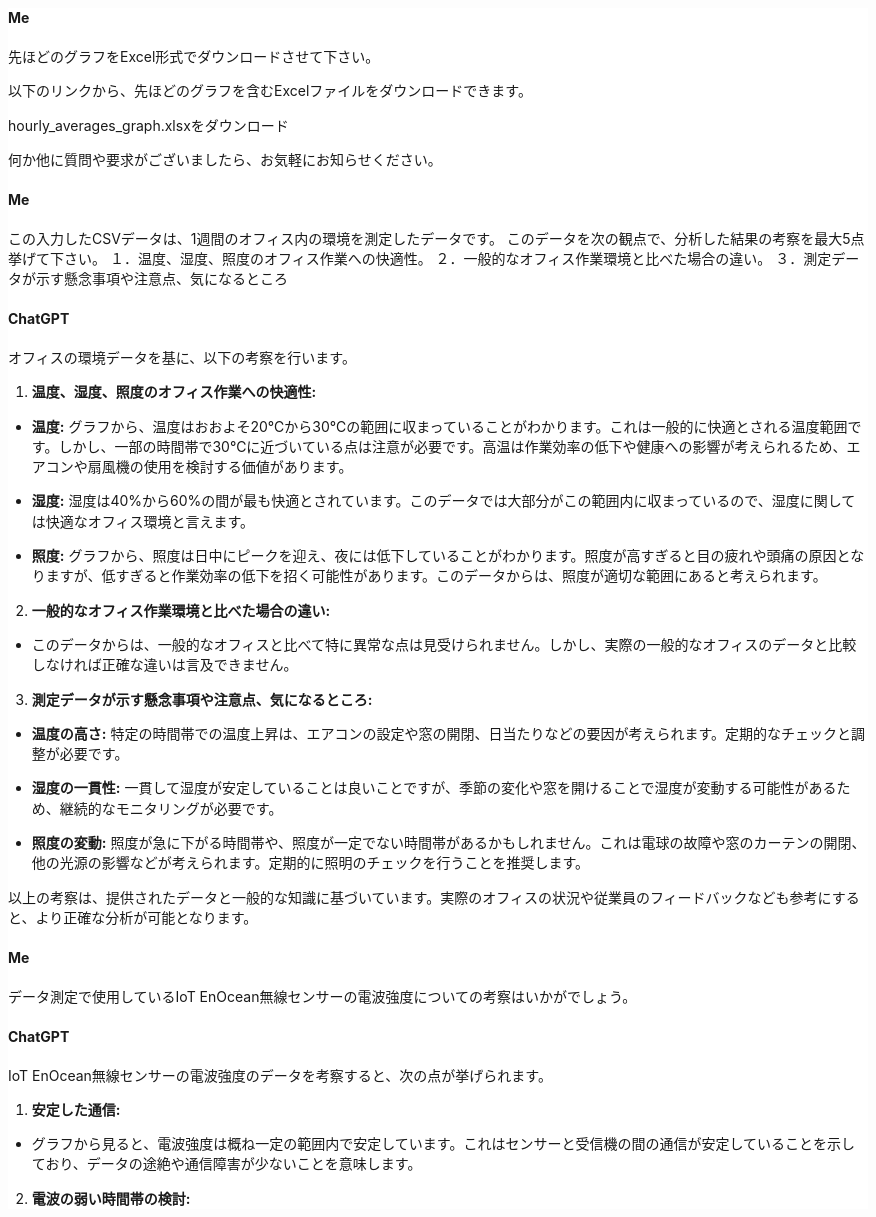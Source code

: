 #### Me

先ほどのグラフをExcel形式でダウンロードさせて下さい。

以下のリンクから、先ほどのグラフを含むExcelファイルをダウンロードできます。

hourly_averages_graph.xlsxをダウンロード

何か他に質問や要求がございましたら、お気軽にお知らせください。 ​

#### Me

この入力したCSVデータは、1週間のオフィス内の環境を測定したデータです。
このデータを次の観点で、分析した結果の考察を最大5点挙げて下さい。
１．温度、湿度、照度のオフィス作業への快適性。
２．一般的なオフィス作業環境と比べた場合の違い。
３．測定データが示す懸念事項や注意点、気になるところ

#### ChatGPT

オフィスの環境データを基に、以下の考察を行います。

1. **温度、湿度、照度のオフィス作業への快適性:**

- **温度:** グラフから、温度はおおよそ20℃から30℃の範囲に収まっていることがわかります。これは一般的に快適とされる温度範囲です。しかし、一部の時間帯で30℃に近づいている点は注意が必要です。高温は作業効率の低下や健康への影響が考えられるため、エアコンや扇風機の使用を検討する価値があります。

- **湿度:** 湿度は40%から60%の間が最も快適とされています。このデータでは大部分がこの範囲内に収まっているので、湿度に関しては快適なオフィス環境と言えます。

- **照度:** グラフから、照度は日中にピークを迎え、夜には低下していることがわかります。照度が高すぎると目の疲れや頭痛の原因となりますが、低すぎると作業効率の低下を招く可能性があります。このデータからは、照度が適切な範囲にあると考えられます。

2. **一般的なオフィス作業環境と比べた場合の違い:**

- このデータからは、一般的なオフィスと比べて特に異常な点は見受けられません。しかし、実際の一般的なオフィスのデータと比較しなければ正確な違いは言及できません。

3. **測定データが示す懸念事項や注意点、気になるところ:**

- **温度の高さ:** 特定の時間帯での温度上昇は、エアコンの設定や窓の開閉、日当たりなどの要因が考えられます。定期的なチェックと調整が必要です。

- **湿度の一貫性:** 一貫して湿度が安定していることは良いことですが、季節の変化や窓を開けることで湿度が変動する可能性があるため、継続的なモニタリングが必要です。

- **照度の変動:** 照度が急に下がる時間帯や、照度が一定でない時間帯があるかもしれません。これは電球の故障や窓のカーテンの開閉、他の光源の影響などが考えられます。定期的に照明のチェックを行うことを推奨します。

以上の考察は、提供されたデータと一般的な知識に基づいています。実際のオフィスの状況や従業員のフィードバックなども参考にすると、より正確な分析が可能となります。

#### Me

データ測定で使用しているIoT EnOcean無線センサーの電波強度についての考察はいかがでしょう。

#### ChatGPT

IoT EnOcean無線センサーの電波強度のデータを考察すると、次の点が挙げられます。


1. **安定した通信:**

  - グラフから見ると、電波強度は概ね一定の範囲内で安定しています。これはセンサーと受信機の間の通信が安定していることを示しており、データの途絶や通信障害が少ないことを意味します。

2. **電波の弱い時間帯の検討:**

※ ※ ※

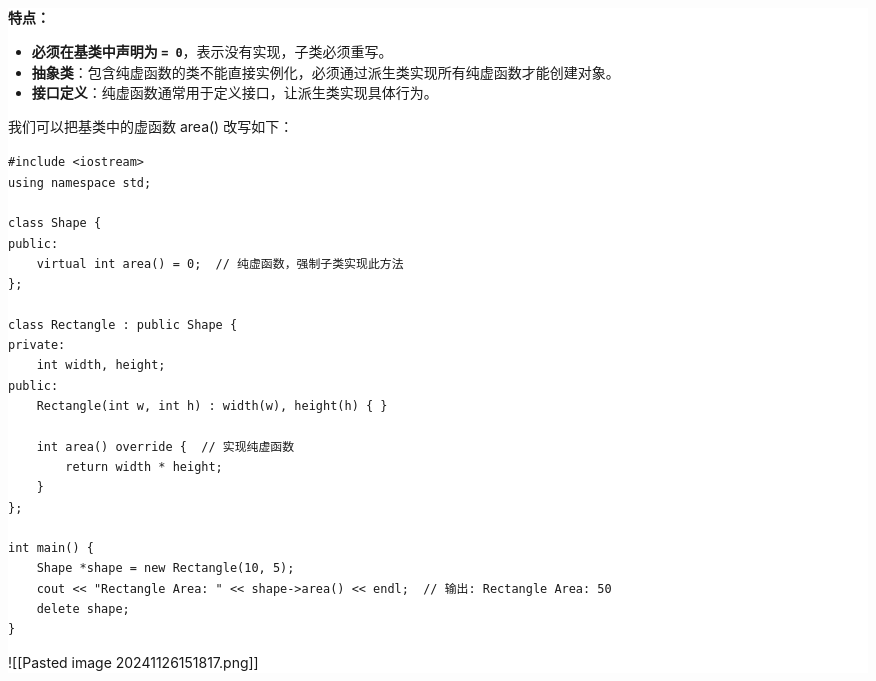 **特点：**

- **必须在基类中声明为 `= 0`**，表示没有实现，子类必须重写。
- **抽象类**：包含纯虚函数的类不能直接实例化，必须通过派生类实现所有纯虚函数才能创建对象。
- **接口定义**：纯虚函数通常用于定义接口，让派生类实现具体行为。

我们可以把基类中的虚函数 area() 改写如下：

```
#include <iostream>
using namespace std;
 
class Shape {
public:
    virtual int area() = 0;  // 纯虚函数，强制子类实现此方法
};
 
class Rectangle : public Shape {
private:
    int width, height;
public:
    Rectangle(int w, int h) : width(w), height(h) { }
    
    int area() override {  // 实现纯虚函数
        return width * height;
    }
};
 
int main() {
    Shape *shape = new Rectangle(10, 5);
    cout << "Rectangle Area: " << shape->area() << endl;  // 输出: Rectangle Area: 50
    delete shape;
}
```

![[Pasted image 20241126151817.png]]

※ ※ ※

**The problem**: Retype exactly, and only, the lines above from the one where "データ測定で使用しているIo" occurs up to and including the one where "2. **電波の弱い時間帯の検討:**" occurs.

**Completed exercise**:
データ測定で使用しているIoT EnOcean無線センサーの電波強度についての考察はいかがでしょう。

#### ChatGPT

IoT EnOcean無線センサーの電波強度のデータを考察すると、次の点が挙げられます。


1. **安定した通信:**

  - グラフから見ると、電波強度は概ね一定の範囲内で安定しています。これはセンサーと受信機の間の通信が安定していることを示しており、データの途絶や通信障害が少ないことを意味します。

2. **電波の弱い時間帯の検討:**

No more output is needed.